Dating and relationships are hard tasks. Especially when you end up sifting through a ton of Mr. Wrong’s and Mr. Right Now’s to eventually get to your Mr. Right. And while you’re sifting and searching and trying to find that one single beautiful needle in a global haystack, you can be sure to at the very least acquire a lot of experience through the chase. Being complete believers in learning from others (because in all honesty, we don’t believe we have enough time to make our own mistakes for everything as a generation), we spoke to a group of 30-35 year old women to construct a detailed list of the type of men you will date before you reach your 30s.
*names have been changed to protect identity*
Though our idea of a man-child is more akin to a Mamma’s boy, that is not the only kind of man-child out there. Priya Khambat recalls her ex; a 25 year old man supposedly ‘working’ in his father’s business, who could be found haunting coffee shops and sports bars at all hours of the week. But that wasn’t the worst bit; three years after his graduation, he was still living on pocket money from his parents. An overbearing mother seems like a breeze compared to this type, doesn’t she?
The Deadbeat Artist:
We love artists, all forms of them; the writers and the painters, the musicians and the poets. But when, like Aashna Jha, you find yourself dating one that only works 7 hours a week when ‘inspiration strikes’ him, it is time to run. Especially if you find yourself financially supporting the boy, too. And well, if you’re the girl who always falls for the artist type, listen very carefully: anyone kidding themselves with the idea that creativity does not need discipline is not an artist.
Sukriti Singh was left heart-broken when she walked in on her ex flirting with other women on three different occasions, while they were still together. This is exactly the kind of man you were warned about, and yes, he exists. Worst bit, he’s one hell of a charmer. So the chances of you not falling in his trap if he lays his eyes on you are minimal. Just keep an eye out for the signs. First one: your best friends know him and are aware of your (mutual) attraction, and they still already hate him.
The Major Mistake:
They say you should never date a man who makes you feel a tad too giddy and makes your heart beat faster. Date the one that makes you feel warm and safe instead. Riya Turakhia vividly recalls the inexplicable attraction and the allure of the unexpected with her ex. But they don’t last, she says. This type of man is a fleeting one. With the need for a new quest at every turn, the mastery of the ‘hot and cold’ game, and an undeniable charm, this type is a harmful one. Beware, ladies, you can fall in love with them, but they will almost always be careless with you.
The One Who Got Away:
‘Oh, this one hurts’, says Ritika Desai. The thirty-two year old CA remembers how everything was perfect between her and her ex, when external circumstances decided to interfere. ‘It is like knowing you might have found your One, but also having to accept that you may never have him, through no fault of your own’. Ouch, this one does sound like it hurts real bad.

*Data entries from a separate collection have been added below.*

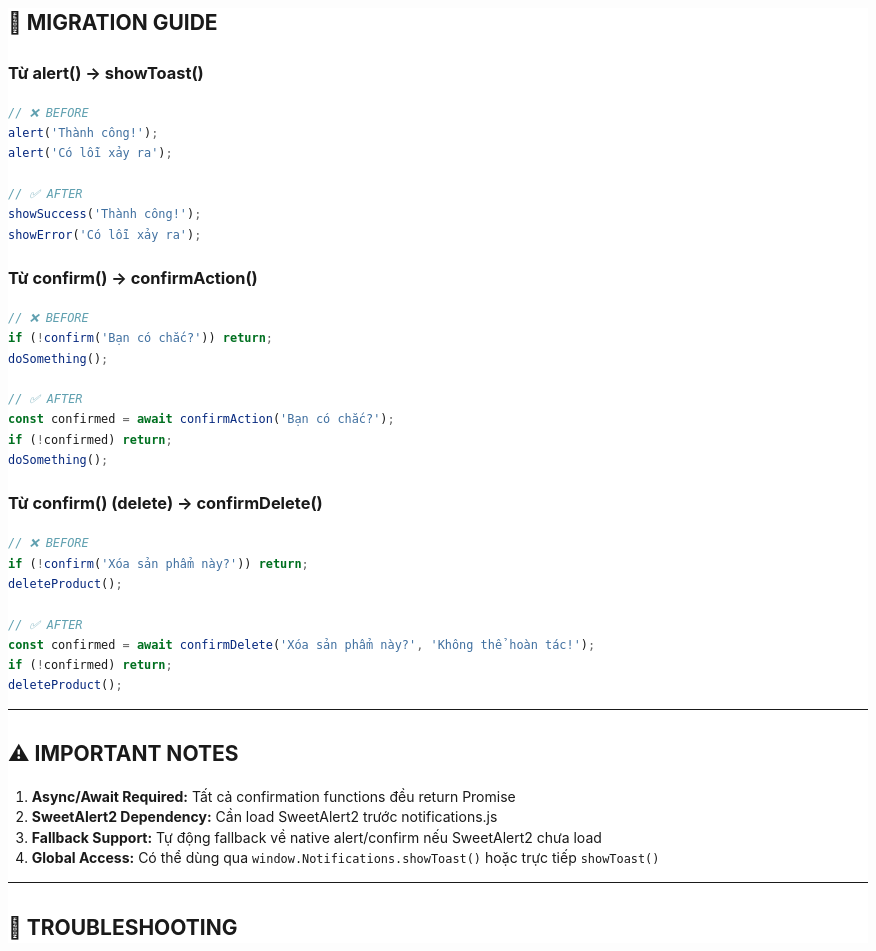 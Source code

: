 ## 🔄 MIGRATION GUIDE

### Từ alert() → showToast()
```javascript
// ❌ BEFORE
alert('Thành công!');
alert('Có lỗi xảy ra');

// ✅ AFTER
showSuccess('Thành công!');
showError('Có lỗi xảy ra');
```

### Từ confirm() → confirmAction()
```javascript
// ❌ BEFORE
if (!confirm('Bạn có chắc?')) return;
doSomething();

// ✅ AFTER
const confirmed = await confirmAction('Bạn có chắc?');
if (!confirmed) return;
doSomething();
```

### Từ confirm() (delete) → confirmDelete()
```javascript
// ❌ BEFORE
if (!confirm('Xóa sản phẩm này?')) return;
deleteProduct();

// ✅ AFTER
const confirmed = await confirmDelete('Xóa sản phẩm này?', 'Không thể hoàn tác!');
if (!confirmed) return;
deleteProduct();
```

---

## ⚠️ IMPORTANT NOTES

1. **Async/Await Required:** Tất cả confirmation functions đều return Promise
2. **SweetAlert2 Dependency:** Cần load SweetAlert2 trước notifications.js
3. **Fallback Support:** Tự động fallback về native alert/confirm nếu SweetAlert2 chưa load
4. **Global Access:** Có thể dùng qua `window.Notifications.showToast()` hoặc trực tiếp `showToast()`

---

## 🐛 TROUBLESHOOTING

Because a list about relationships and dating before 30 without an SATC reference should, in our humble opinion, be illegal. Mr. Big, in the earlier seasons, was pretty much the definition of perfect. He was also, however, extremely commitment-phobic. Unfortunately, this side of Mr. Big is not restricted to an imaginary character on a TV series, as Ankita Menon can stand proof to. After 5 years of a long-term relationship, when she saw no desire to commit from his end, she knew it was time to get up and leave. We’d love to ask the Mr. Big’s of the world what scares them, but dating and falling for them is a strict no no.
The Perfect On Paper:
Oh, he is everything you thought you ever wanted. The stability, the commitment, the similarity in hobbies; he’s got it all pat down. But something is off. There should be a spark, but try as you might, you just can’t seem to find it. Preeti Khanna, after having been through a similar experience, would like to remind you to not be too hard on yourself and that love is a deeper connection. This one is not The One.